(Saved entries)

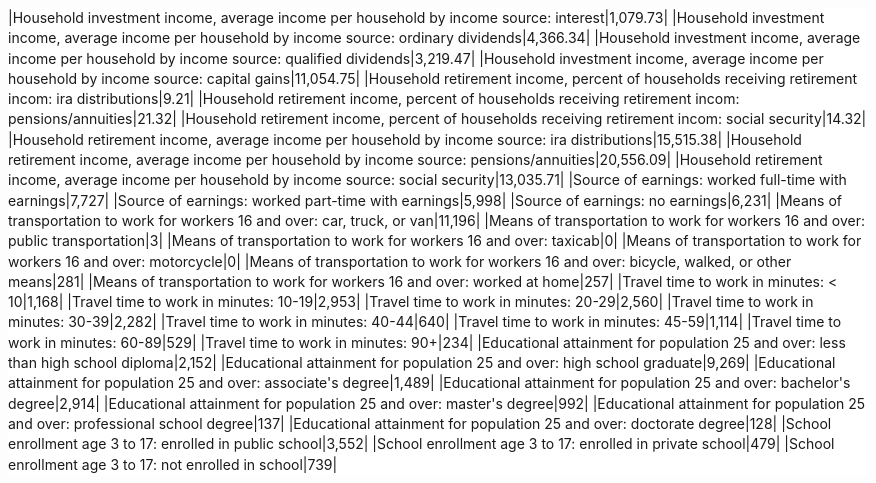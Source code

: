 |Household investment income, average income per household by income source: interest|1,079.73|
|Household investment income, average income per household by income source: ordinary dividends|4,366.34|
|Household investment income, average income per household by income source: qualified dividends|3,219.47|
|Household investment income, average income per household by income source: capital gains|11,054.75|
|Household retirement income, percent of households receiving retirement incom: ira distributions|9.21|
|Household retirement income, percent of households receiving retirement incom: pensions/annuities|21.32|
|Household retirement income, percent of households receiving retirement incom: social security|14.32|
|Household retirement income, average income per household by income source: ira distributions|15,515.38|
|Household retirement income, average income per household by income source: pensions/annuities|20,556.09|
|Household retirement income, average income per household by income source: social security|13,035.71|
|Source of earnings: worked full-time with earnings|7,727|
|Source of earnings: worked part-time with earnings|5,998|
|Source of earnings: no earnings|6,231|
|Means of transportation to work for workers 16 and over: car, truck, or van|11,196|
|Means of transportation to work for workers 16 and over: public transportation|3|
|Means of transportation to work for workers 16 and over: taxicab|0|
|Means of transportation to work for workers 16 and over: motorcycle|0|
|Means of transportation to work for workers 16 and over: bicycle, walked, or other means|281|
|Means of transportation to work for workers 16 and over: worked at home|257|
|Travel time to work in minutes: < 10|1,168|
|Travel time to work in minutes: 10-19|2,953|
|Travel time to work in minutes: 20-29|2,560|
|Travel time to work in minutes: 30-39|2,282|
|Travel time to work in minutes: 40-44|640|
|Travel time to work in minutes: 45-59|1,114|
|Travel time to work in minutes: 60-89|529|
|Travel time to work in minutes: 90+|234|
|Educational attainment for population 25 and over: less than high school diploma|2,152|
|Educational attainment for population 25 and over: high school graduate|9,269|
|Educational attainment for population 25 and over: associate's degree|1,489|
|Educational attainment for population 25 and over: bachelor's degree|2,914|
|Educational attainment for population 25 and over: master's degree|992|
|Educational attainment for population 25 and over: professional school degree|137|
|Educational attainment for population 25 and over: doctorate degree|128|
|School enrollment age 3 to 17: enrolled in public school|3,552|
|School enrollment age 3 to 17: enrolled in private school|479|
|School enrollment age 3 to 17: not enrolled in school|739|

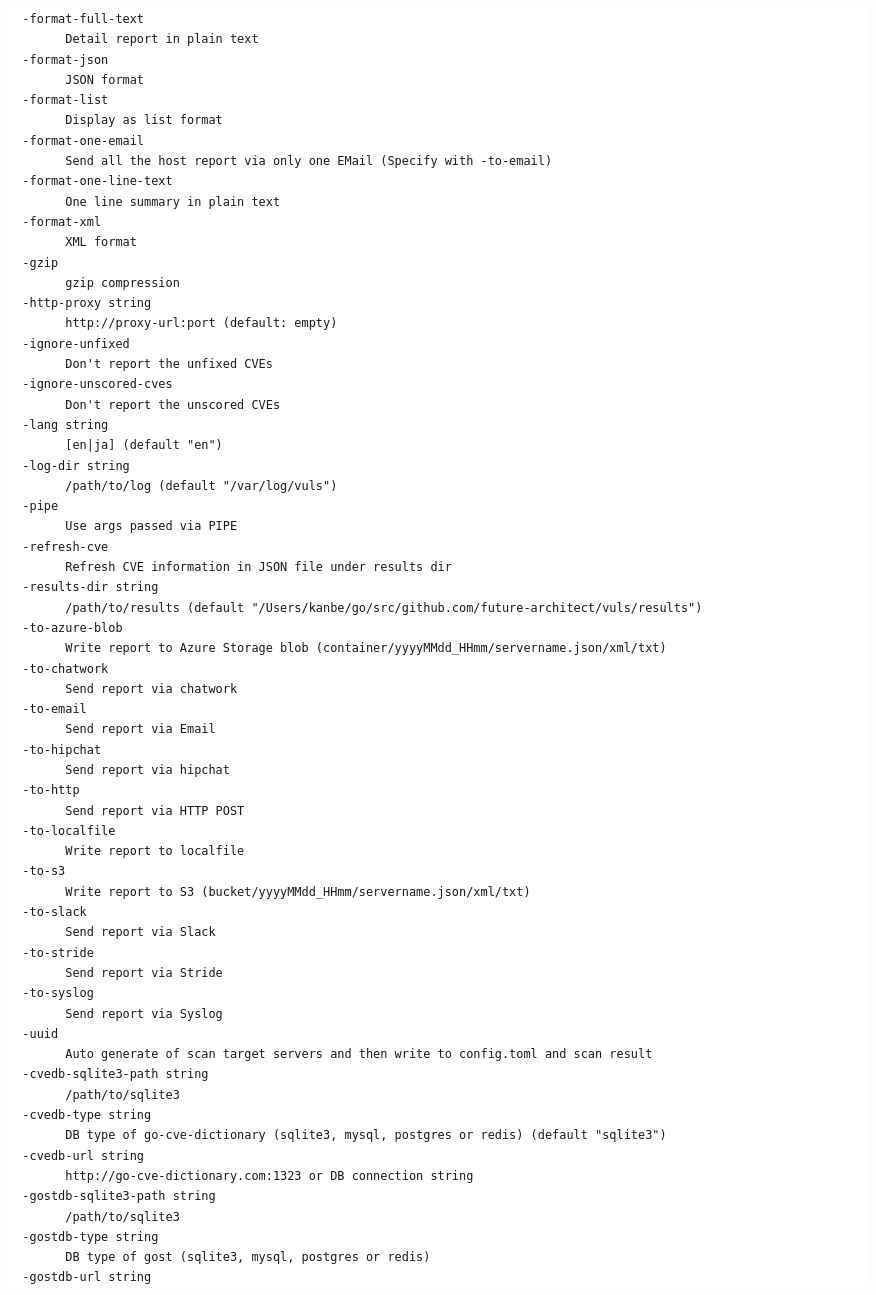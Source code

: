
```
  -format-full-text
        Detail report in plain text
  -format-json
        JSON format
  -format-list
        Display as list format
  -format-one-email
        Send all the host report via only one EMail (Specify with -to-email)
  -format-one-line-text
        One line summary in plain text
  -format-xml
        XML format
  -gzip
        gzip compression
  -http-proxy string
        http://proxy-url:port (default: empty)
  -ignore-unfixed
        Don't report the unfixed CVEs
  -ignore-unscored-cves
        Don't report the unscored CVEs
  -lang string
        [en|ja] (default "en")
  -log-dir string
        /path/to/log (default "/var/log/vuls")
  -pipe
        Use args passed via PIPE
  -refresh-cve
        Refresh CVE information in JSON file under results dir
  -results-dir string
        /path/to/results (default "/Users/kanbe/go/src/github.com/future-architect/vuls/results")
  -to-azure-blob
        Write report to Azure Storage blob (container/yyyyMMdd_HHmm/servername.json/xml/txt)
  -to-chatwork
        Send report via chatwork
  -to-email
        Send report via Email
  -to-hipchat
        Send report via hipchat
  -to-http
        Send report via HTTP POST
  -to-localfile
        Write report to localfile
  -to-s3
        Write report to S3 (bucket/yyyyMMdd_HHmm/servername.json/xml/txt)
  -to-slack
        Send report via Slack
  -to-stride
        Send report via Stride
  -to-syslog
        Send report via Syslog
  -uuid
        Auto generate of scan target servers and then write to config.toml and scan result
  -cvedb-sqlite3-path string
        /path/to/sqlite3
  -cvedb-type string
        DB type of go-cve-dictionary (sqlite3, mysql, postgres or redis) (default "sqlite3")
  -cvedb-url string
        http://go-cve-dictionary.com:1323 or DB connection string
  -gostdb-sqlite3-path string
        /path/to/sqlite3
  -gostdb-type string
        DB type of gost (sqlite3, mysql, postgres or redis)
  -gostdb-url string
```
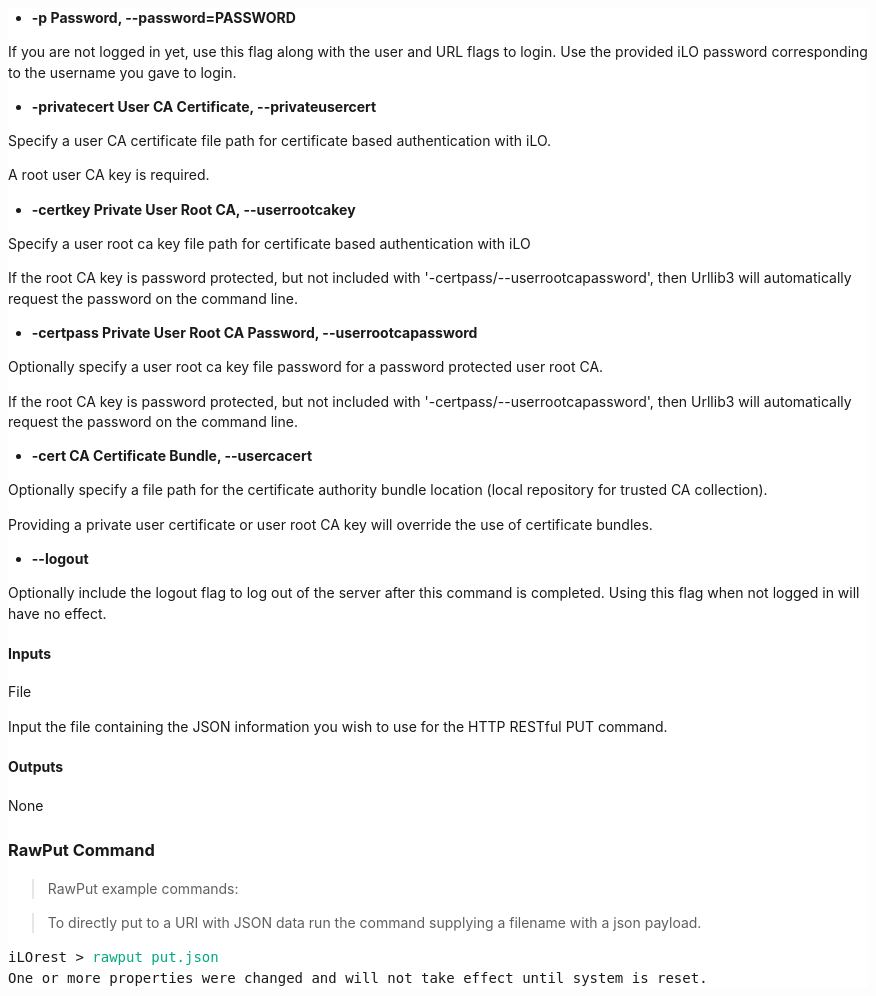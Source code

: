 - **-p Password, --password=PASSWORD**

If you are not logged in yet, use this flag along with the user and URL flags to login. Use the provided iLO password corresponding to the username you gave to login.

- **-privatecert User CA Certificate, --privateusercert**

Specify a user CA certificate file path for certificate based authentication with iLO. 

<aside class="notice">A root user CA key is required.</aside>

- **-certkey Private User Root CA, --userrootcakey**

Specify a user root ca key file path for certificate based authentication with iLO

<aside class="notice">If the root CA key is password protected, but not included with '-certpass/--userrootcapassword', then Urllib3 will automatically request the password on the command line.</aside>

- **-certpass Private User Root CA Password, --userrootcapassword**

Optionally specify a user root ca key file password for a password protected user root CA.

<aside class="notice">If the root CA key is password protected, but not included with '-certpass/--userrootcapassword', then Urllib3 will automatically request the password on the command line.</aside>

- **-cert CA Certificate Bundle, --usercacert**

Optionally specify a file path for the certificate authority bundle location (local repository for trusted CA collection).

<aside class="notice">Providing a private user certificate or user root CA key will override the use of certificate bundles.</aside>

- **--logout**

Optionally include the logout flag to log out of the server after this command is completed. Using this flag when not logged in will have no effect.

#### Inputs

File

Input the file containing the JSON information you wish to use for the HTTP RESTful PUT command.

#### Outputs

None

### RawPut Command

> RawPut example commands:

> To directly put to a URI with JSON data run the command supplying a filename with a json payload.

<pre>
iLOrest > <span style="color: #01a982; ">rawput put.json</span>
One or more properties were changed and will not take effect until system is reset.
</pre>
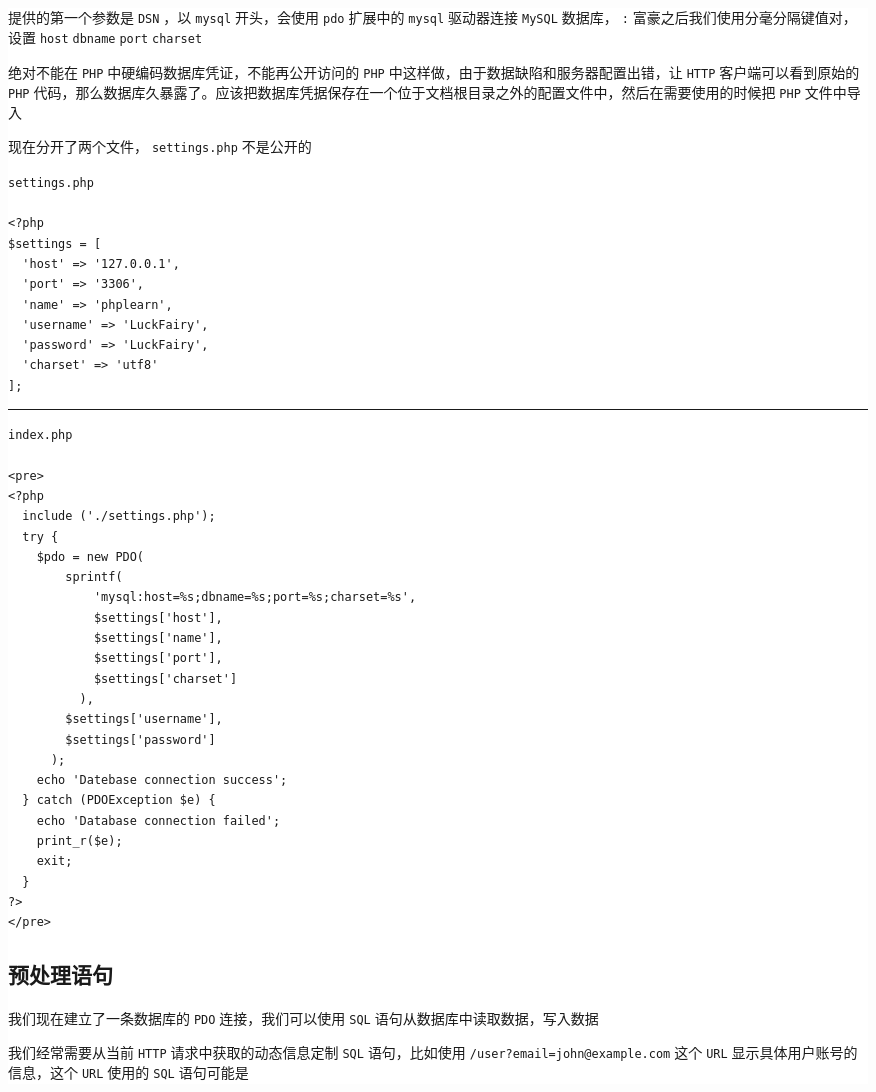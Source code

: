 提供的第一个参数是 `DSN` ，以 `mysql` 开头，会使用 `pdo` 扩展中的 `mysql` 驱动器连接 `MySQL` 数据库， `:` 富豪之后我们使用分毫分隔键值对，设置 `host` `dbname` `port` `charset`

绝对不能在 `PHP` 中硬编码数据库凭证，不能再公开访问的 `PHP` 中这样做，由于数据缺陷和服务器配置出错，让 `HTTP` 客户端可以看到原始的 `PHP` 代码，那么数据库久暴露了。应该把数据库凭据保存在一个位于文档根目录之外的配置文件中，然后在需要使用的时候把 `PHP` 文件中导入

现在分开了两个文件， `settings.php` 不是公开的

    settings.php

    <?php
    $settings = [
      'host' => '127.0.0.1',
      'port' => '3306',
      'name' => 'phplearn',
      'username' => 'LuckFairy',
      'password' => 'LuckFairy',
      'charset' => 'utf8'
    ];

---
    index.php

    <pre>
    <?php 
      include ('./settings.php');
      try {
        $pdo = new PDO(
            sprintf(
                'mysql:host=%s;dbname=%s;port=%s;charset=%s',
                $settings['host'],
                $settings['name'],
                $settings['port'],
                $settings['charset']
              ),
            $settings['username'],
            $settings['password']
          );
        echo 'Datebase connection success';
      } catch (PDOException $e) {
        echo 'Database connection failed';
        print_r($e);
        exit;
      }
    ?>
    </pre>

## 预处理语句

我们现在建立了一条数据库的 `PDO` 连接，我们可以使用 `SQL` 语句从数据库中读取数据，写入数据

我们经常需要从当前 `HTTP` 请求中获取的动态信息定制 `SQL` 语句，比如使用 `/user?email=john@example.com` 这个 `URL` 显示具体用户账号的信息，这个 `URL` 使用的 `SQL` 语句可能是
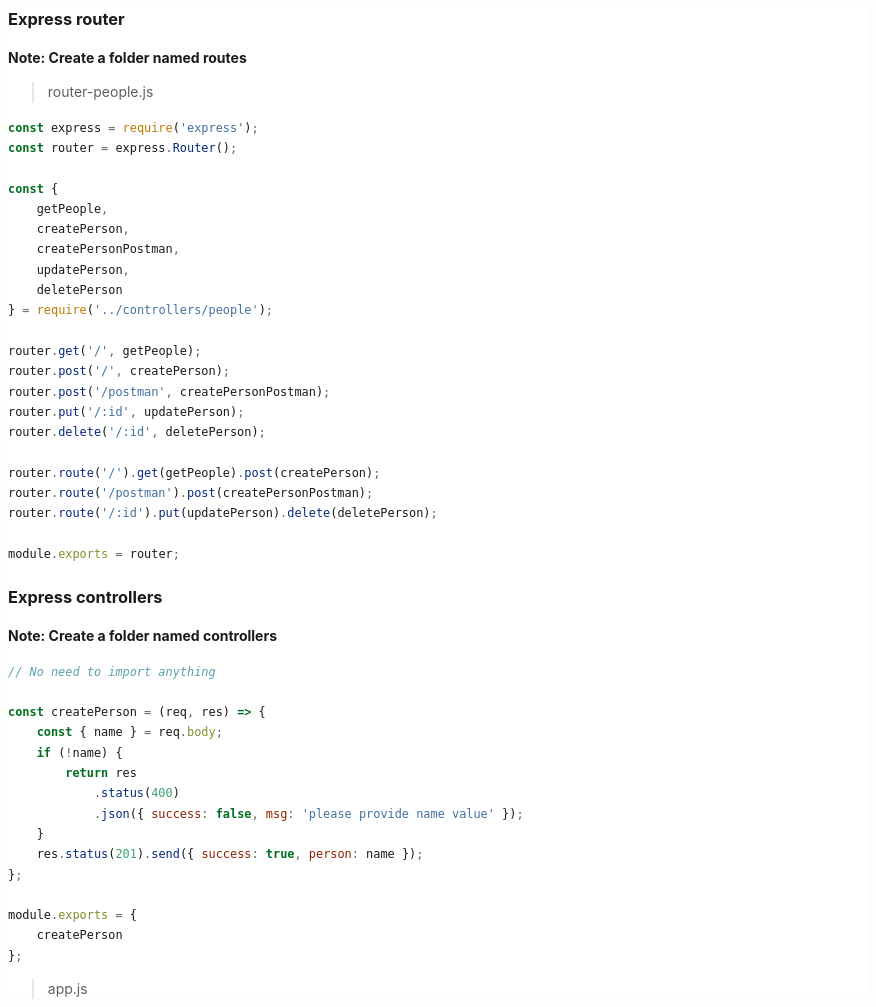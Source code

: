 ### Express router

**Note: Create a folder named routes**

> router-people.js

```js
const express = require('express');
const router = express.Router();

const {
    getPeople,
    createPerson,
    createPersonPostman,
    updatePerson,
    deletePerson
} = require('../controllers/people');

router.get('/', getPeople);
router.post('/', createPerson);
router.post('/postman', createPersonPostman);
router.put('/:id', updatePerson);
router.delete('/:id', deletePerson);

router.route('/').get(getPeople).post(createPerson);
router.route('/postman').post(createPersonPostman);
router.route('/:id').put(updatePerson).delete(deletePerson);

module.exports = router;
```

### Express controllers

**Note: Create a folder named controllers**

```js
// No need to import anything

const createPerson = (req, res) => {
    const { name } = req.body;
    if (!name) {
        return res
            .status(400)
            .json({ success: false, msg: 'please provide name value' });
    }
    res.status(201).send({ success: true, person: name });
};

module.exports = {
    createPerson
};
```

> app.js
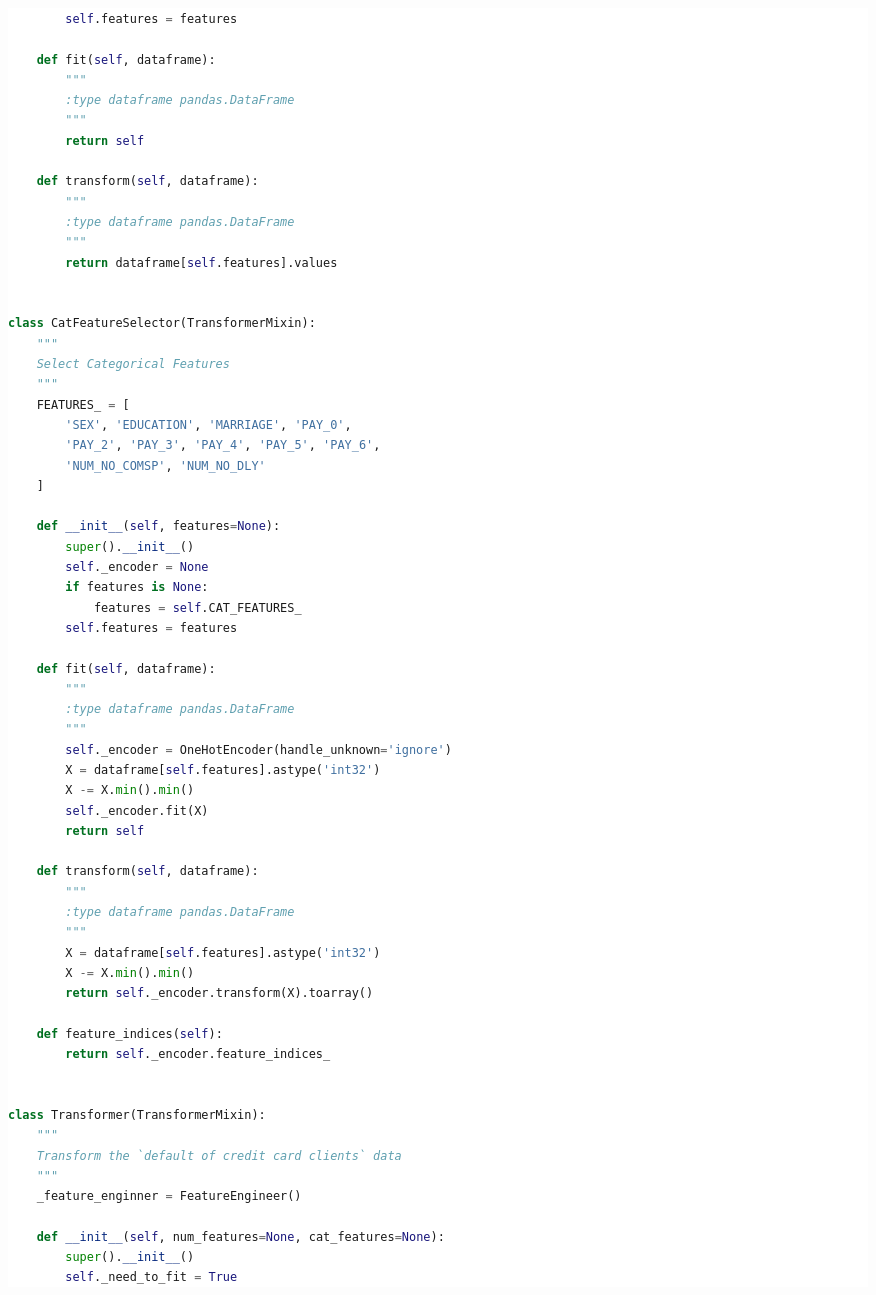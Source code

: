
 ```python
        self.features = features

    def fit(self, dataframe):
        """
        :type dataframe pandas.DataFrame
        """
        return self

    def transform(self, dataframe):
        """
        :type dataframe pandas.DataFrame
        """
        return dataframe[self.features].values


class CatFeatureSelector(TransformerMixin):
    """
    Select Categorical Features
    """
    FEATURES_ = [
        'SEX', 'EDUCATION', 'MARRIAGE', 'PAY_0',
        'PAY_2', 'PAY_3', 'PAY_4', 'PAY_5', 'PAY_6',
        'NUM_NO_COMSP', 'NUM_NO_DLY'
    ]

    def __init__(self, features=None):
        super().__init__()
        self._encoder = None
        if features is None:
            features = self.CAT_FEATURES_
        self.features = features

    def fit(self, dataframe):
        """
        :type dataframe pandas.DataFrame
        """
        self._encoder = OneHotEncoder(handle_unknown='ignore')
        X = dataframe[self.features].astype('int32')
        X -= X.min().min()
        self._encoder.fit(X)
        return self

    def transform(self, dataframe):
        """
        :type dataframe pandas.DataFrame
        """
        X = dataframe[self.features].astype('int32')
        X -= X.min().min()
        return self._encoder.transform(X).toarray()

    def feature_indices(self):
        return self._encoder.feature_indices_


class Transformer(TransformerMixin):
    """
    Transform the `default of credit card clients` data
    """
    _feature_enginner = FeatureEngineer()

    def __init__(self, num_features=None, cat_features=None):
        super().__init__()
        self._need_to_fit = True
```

PROBLEM REQUIREMENTS: Copy the lines above exactly. Start with the line containing "worked at home|257|", end with the line containing "in minutes: 20-29|2,560|", and include both.

OUTPUT:
|Means of transportation to work for workers 16 and over: worked at home|257|
|Travel time to work in minutes: < 10|1,168|
|Travel time to work in minutes: 10-19|2,953|
|Travel time to work in minutes: 20-29|2,560|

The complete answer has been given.